CountTokensInText contains three arguments: paragraph, tokens, and delimiters. paragraph represents a body of text to analyze, tokens represents the tokens to search for in the paragraph, and delimiters represents the characters that specify a boundary between tokens in the paragraph.

This is a query that includes CountTokensInText without named arguments:

SELECT token, count
FROM CountTokensInText(
  'Would you prefer softball, baseball, or tennis? There is also swimming.',
  ['baseball', 'football', 'tennis'],
  ' .,!?()')

This is the query with named arguments:

SELECT token, count
FROM CountTokensInText(
  paragraph => 'Would you prefer softball, baseball, or tennis? There is also swimming.',
  tokens => ['baseball', 'football', 'tennis'],
  delimiters => ' .,!?()')

If named arguments are used, the order of the arguments doesn't matter. This works:

SELECT token, count
FROM CountTokensInText(
  tokens => ['baseball', 'football', 'tennis'],
  delimiters => ' .,!?()',
  paragraph => 'Would you prefer softball, baseball, or tennis? There is also swimming.')

You can mix positional arguments and named arguments, as long as the positional arguments in the function signature come first:

SELECT token, count
FROM CountTokensInText(
  'Would you prefer softball, baseball, or tennis? There is also swimming.',
  tokens => ['baseball', 'football', 'tennis'],
  delimiters => ' .,!?()')

This doesn't work because a positional argument appears after a named argument:

SELECT token, count
FROM CountTokensInText(
  paragraph => 'Would you prefer softball, baseball, or tennis? There is also swimming.',
  ['baseball', 'football', 'tennis'],
  delimiters => ' .,!?()')

If you want to use tokens as a positional argument, any arguments that appear before it in the function signature must also be positional arguments. If you try to use a named argument for paragraph and a positional argument for tokens, this will not work.

-- This doesn't work.
SELECT token, count
FROM CountTokensInText(
  ['baseball', 'football', 'tennis'],
  delimiters => ' .,!?()',
  paragraph => 'Would you prefer softball, baseball, or tennis? There is also swimming.')

-- This works.
SELECT token, count
FROM CountTokensInText(
  'Would you prefer softball, baseball, or tennis? There is also swimming.',
  ['baseball', 'football', 'tennis'],
  delimiters => ' .,!?()')

Chained function calls

Writing nested expressions in GoogleSQL is common, particularly when you're cleaning or transforming data. Deeply nested expressions can be hard to read and maintain.

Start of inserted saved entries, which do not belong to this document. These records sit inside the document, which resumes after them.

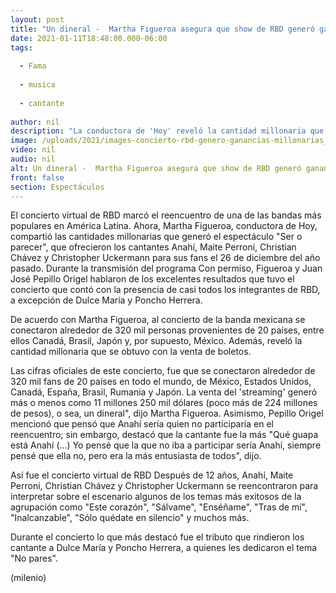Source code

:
```yaml
---
layout: post
title: "Un dineral -  Martha Figueroa asegura que show de RBD generó ganancias millonarias"
date: 2021-01-11T18:48:00.000-06:00
tags:
  
  - Fama
  
  - musica
  
  - cantante
  
author: nil
description: "La conductora de 'Hoy' reveló la cantidad millonaria que se obtuvo tras la venta de los boletos del concierto virtual. "
image: /uploads/2021/images-concierto-rbd-genero-ganancias-millonarias_0_0_1200_747.jpg
video: nil
audio: nil
alt: Un dineral -  Martha Figueroa asegura que show de RBD generó ganancias millonarias
front: false
section: Espectáculos
---
```


El concierto virtual de RBD marcó el reencuentro de una de las bandas más populares en América Latina. Ahora, Martha Figueroa, conductora de Hoy, compartió las cantidades millonarias que generó el espectáculo "Ser o parecer", que ofrecieron los cantantes Anahí, Maite Perroni, Christian Chávez y Christopher Uckermann para sus fans el 26 de diciembre del año pasado. Durante la transmisión del programa Con permiso, Figueroa y Juan José Pepillo Origel hablaron de los excelentes resultados que tuvo el concierto que contó con la presencia de casi todos los integrantes de RBD, a excepción de Dulce María y Poncho Herrera. 

De acuerdo con Martha Figueroa, al concierto de la banda mexicana se conectaron alrededor de 320 mil personas provenientes de 20 países, entre ellos Canadá, Brasil, Japón y, por supuesto, México. Además, reveló la cantidad millonaria que se obtuvo con la venta de boletos. 

Las cifras oficiales de este concierto, fue que se conectaron alrededor de 320 mil fans de 20 países en todo el mundo, de México, Estados Unidos, Canadá, España, Brasil, Rumania y Japón. La venta del 'streaming' generó más o menos como 11 millones 250 mil dólares (poco más de 224 millones de pesos), o sea, un dineral", dijo Martha Figueroa. Asimismo, Pepillo Origel mencionó que pensó que Anahí sería quien no participaría en el reencuentro; sin embargo, destacó que la cantante fue la más  "Qué guapa está Anahí (...) Yo pensé que la que no iba a participar sería Anahí, siempre pensé que ella no, pero era la más entusiasta de todos", dijo.

Así fue el concierto virtual de RBD Después de 12 años, Anahí, Maite Perroni, Christian Chávez y Christopher Uckermann se reencontraron para interpretar sobre el escenario algunos de los temas más exitosos de la agrupación como "Este corazón", "Sálvame", "Enséñame", "Tras de mí", "Inalcanzable", "Sólo quédate en silencio" y muchos más. 

Durante el concierto lo que más destacó fue el tributo que rindieron los cantante a Dulce María y Poncho Herrera, a quienes les dedicaron el tema "No pares".  

(milenio)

Here's an example of an expression with deep nesting. The nesting makes it difficult to read:

SELECT
  REPLACE(
    REPLACE(
      REPLACE(
        REPLACE(
          REPLACE('one two three four five', 'one', '1'),
          'two', '2'),
        'three', '3'),
      'four', '4'),
    'five', '5');

Here is the same example rewritten using chained function syntax:

SELECT
  ('one two three four five')
  .REPLACE('one', '1')
  .REPLACE('two', '2')
  .REPLACE('three', '3')
  .REPLACE('four', '4')
  .REPLACE('five', '5');

Chained function calls provide a syntax for simplifying nested function calls. Chained function calls have the following properties:

  • Chained function calls consist of functions connected together with a . character.
  • Each function in the chain must meet certain requirements.
  • Each function in the chain uses the output from the previous function as its first argument.
  • If the chain starts from a column name (or other identifier), that initial argument must be surrounded by () characters, for example: (x).UPPER(). Parentheses aren't required on the input for other cases.
  • For functions with multi-part names, like SAFE.SQRT, the function name must be parenthesized. For example, (x).(SAFE.SQRT)().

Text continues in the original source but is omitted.